What you will do: Find every line below with the string "useContext" and pick it out.

☆ ☆ ☆

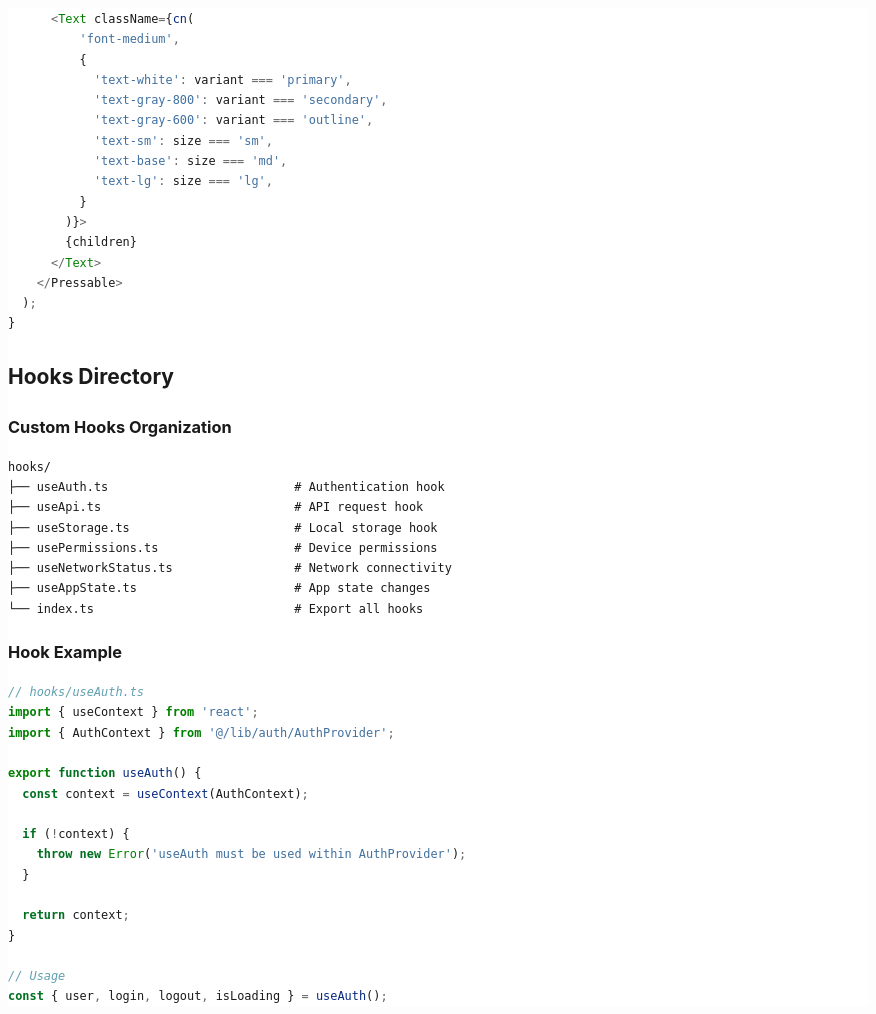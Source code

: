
 ```typescript
      <Text className={cn(
          'font-medium',
          {
            'text-white': variant === 'primary',
            'text-gray-800': variant === 'secondary',
            'text-gray-600': variant === 'outline',
            'text-sm': size === 'sm',
            'text-base': size === 'md',
            'text-lg': size === 'lg',
          }
        )}>
        {children}
      </Text>
    </Pressable>
  );
}
```

## Hooks Directory

### Custom Hooks Organization

```
hooks/
├── useAuth.ts                          # Authentication hook
├── useApi.ts                           # API request hook
├── useStorage.ts                       # Local storage hook
├── usePermissions.ts                   # Device permissions
├── useNetworkStatus.ts                 # Network connectivity
├── useAppState.ts                      # App state changes
└── index.ts                            # Export all hooks
```

### Hook Example

```typescript
// hooks/useAuth.ts
import { useContext } from 'react';
import { AuthContext } from '@/lib/auth/AuthProvider';

export function useAuth() {
  const context = useContext(AuthContext);

  if (!context) {
    throw new Error('useAuth must be used within AuthProvider');
  }

  return context;
}

// Usage
const { user, login, logout, isLoading } = useAuth();
```
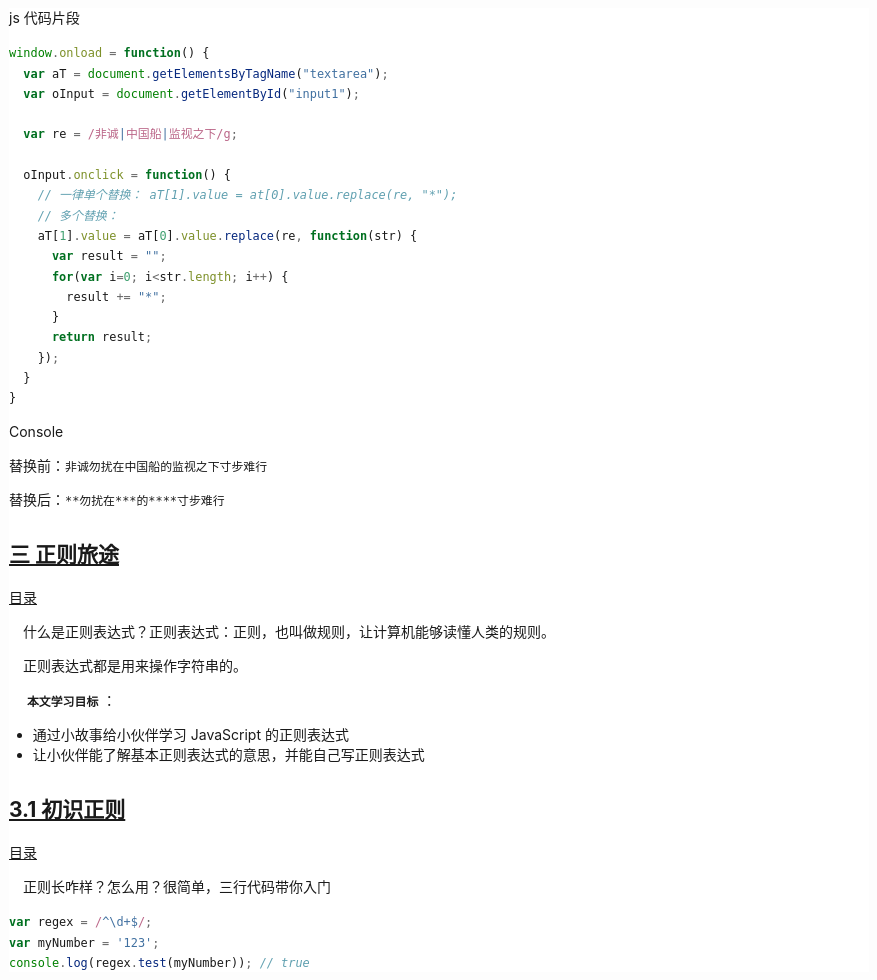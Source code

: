 js 代码片段

```js
window.onload = function() {
  var aT = document.getElementsByTagName("textarea");
  var oInput = document.getElementById("input1");

  var re = /非诚|中国船|监视之下/g;

  oInput.onclick = function() {
    // 一律单个替换： aT[1].value = at[0].value.replace(re, "*");
    // 多个替换：
    aT[1].value = aT[0].value.replace(re, function(str) {
      var result = "";
      for(var i=0; i<str.length; i++) {
        result += "*";
      }
      return result;
    });
  }
}

```

Console

替换前：`非诚勿扰在中国船的监视之下寸步难行`

替换后：`**勿扰在***的****寸步难行`

## [三 正则旅途][40]

[目录][41]


 什么是正则表达式？正则表达式：正则，也叫做规则，让计算机能够读懂人类的规则。

 正则表达式都是用来操作字符串的。

  **`本文学习目标`** ：


* 通过小故事给小伙伴学习 JavaScript 的正则表达式
* 让小伙伴能了解基本正则表达式的意思，并能自己写正则表达式



## [3.1 初识正则][42]

[目录][41]


 正则长咋样？怎么用？很简单，三行代码带你入门

```js
var regex = /^\d+$/;
var myNumber = '123';
console.log(regex.test(myNumber)); // true

```


[3]: https://link.juejin.im?target=https%3A%2F%2Fgithub.com%2FLiangJunrong%2Fdocument-library%2Ftree%2Fmaster%2Fother-library%2FRegularExpression
[4]: https://link.juejin.im?target=http%3A%2F%2Fplayregex.jsliang.top%2F
[5]: #
[6]: #
[7]: #chapter-one
[8]: #
[9]: #chapter-two
[10]: #chapter-two-one
[11]: #chapter-two-two
[12]: #chapter-two-three
[13]: #
[14]: #chapter-three
[15]: #chapter-three-one
[16]: #chapter-three-two
[17]: #chapter-three-three
[18]: #chapter-three-four
[19]: #chapter-three-five
[20]: #
[21]: #chapter-four
[22]: #
[23]: #chapter-five
[24]: #
[25]: #catalog-chapter-two
[26]: https://link.juejin.im?target=http%3A%2F%2Fwww.runoob.com%2Fregexp%2Fregexp-tutorial.html
[27]: https://link.juejin.im?target=https%3A%2F%2Fc.runoob.com%2Ffront-end%2F854
[28]: https://link.juejin.im?target=http%3A%2F%2Ftool.oschina.net%2Fuploads%2Fapidocs%2Fjquery%2Fregexp.html
[29]: https://link.juejin.im?target=https%3A%2F%2Fwww.imooc.com%2Flearn%2F350
[30]: https://link.juejin.im?target=https%3A%2F%2Fmp.weixin.qq.com%2Fs%3F__biz%3DMzUxMzcxMzE5Ng%3D%3D%26amp%3Bmid%3D2247489641%26amp%3Bidx%3D1%26amp%3Bsn%3D5fd41822e46dc471ec551b7901e8f2e7%26amp%3Bchksm%3Df951ad2ace26243c7a5300a7e0a18cd51fba7f516815cc1ee037e80b873d503ebeefecb4fd74%26amp%3Bmpshare%3D1%26amp%3Bscene%3D1%26amp%3Bsrcid%3D1008AuZ5aklTGmEXxuQUSgNm%23rd
[31]: https://link.juejin.im?target=https%3A%2F%2Fdocs.microsoft.com%2Fzh-cn%2Fdotnet%2Fstandard%2Fbase-types%2Fregular-expression-language-quick-reference
[32]: https://link.juejin.im?target=http%3A%2F%2Fwww.regexlab.com%2Fzh%2Fregref.htm
[33]: https://link.juejin.im?target=https%3A%2F%2Fdeveloper.mozilla.org%2Fzh-CN%2Fdocs%2FWeb%2FJavaScript%2FGuide%2FRegular_Expressions
[34]: #
[35]: #catalog-chapter-two
[36]: #
[37]: #catalog-chapter-two
[38]: #
[39]: #catalog-chapter-two
[40]: #
[41]: #catalog-chapter-three
[42]: #
[43]: #catalog-chapter-three
[44]: #
[45]: #catalog-chapter-three
[46]: #chapter-two-three
[47]: #
[48]: #catalog-chapter-three
[49]: #chapter-two-three
[50]: #
[51]: #catalog-chapter-three
[52]: #chapter-two-two
[53]: #chapter-two-three
[54]: #
[55]: #catalog-chapter-three
[56]: #
[57]: #catalog-chapter-four
[58]: #chapter-two
[59]: https://link.juejin.im?target=http%3A%2F%2Fplayregex.jsliang.top%2F
[60]: https://link.juejin.im?target=https%3A%2F%2Fgithub.com%2FLiangJunrong%2Fregex
[61]: #
[62]: #catalog-chapter-five
[63]: https://link.juejin.im?target=https%3A%2F%2Fjuejin.im%2Fuser%2F5bee10b1f265da61776b8c1b
[64]: https://link.juejin.im?target=https%3A%2F%2Fgithub.com%2FLiangJunrong%2Fdocument-library%2Ftree%2Fmaster%2Fother-library%2FRegularExpression
[65]: https://link.juejin.im?target=http%3A%2F%2Fcreativecommons.org%2Flicenses%2Fby-nc-sa%2F4.0%2F
[66]: #
[67]: https://link.juejin.im?target=https%3A%2F%2Fgithub.com%2FLiangJunrong%2Fdocument-library
[68]: https://link.juejin.im?target=http%3A%2F%2Fcreativecommons.org%2Flicenses%2Fby-nc-sa%2F4.0%2F
[69]: https://link.juejin.im?target=https%3A%2F%2Fgithub.com%2FLiangJunrong%2Fdocument-library
[70]: https://link.juejin.im?target=https%3A%2F%2Fcreativecommons.org%2Flicenses%2Fby-nc-sa%2F2.5%2Fcn%2F
[0]: https://user-gold-cdn.xitu.io/2018/11/18/167272e822341ca4?imageslim
[1]: https://user-gold-cdn.xitu.io/2018/11/18/167272faaf7a47a7?imageView2/0/w/1280/h/960/ignore-error/1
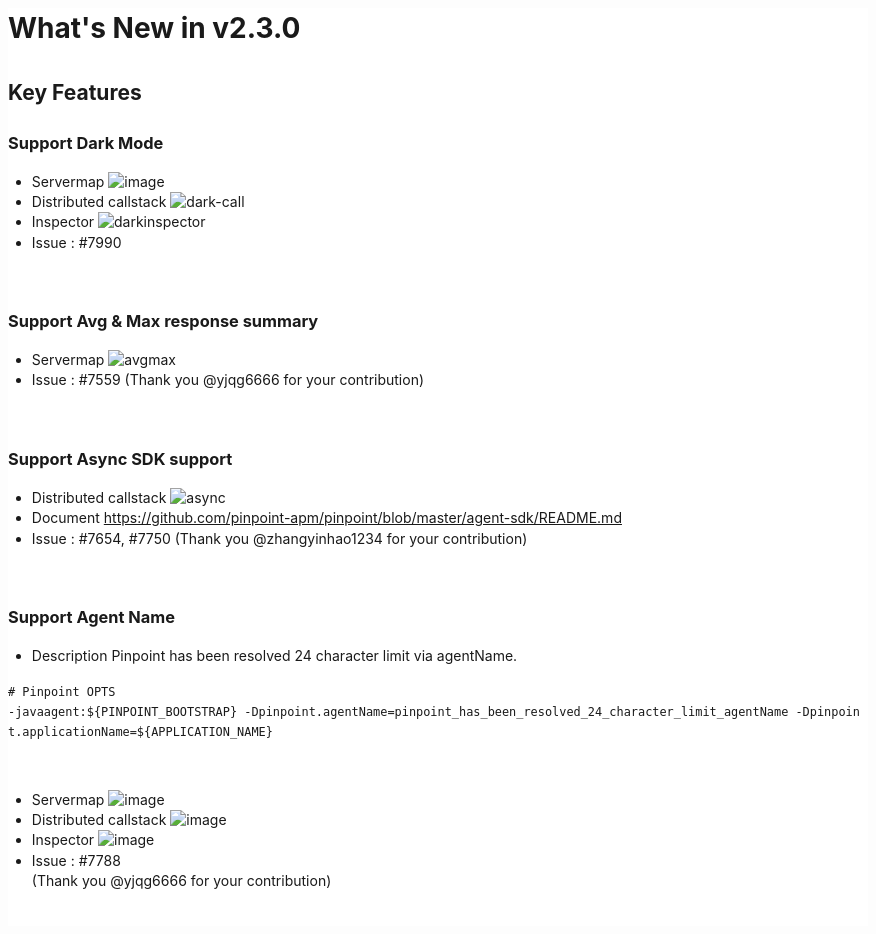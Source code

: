 
# What's New in v2.3.0
##  Key Features
### Support Dark Mode 
* Servermap 
![image](https://user-images.githubusercontent.com/14918660/123748950-d955e300-d8ef-11eb-981a-3fd79ece9276.png)
* Distributed callstack
![dark-call](https://user-images.githubusercontent.com/10057874/126583513-8d8f3cb9-d411-4a20-a312-6dacc7722341.jpg)
* Inspector 
![darkinspector](https://user-images.githubusercontent.com/10057874/126583523-851c5cc6-a456-4e66-8d38-17f4aa3004d3.jpg)
* Issue : #7990 
<br>

### Support Avg & Max response summary
* Servermap 
![avgmax](https://user-images.githubusercontent.com/10057874/126583693-d5642ab7-d1bb-48dd-ad40-ea8a7e1e031c.jpg)
* Issue : #7559 
(Thank you @yjqg6666  for your contribution)
<br>

### Support Async SDK support
* Distributed callstack
![async](https://user-images.githubusercontent.com/10057874/126584403-152f547d-0937-4512-a915-1c7a23bfb3d9.jpg)
* Document
https://github.com/pinpoint-apm/pinpoint/blob/master/agent-sdk/README.md
* Issue : #7654, #7750 
(Thank you @zhangyinhao1234   for your contribution)
<br>

### Support Agent Name 
* Description 
Pinpoint has been resolved 24 character limit via agentName.
```
# Pinpoint OPTS 
-javaagent:${PINPOINT_BOOTSTRAP} -Dpinpoint.agentName=pinpoint_has_been_resolved_24_character_limit_agentName -Dpinpoint.applicationName=${APPLICATION_NAME}
```
<br>

* Servermap
![image](https://user-images.githubusercontent.com/1879641/113987104-95b78400-9880-11eb-80d6-32683cd67940.png)
* Distributed callstack
![image](https://user-images.githubusercontent.com/1879641/112813099-71092280-90b0-11eb-912f-5b9c798b990f.png)
* Inspector
![image](https://user-images.githubusercontent.com/1879641/112812867-2d161d80-90b0-11eb-85cc-f9380d6cbb03.png)
* Issue : #7788  
(Thank you @yjqg6666  for your contribution)
<br>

☆ ☆ ☆

Answer section:
import { useContext } from 'react';
  const context = useContext(AuthContext);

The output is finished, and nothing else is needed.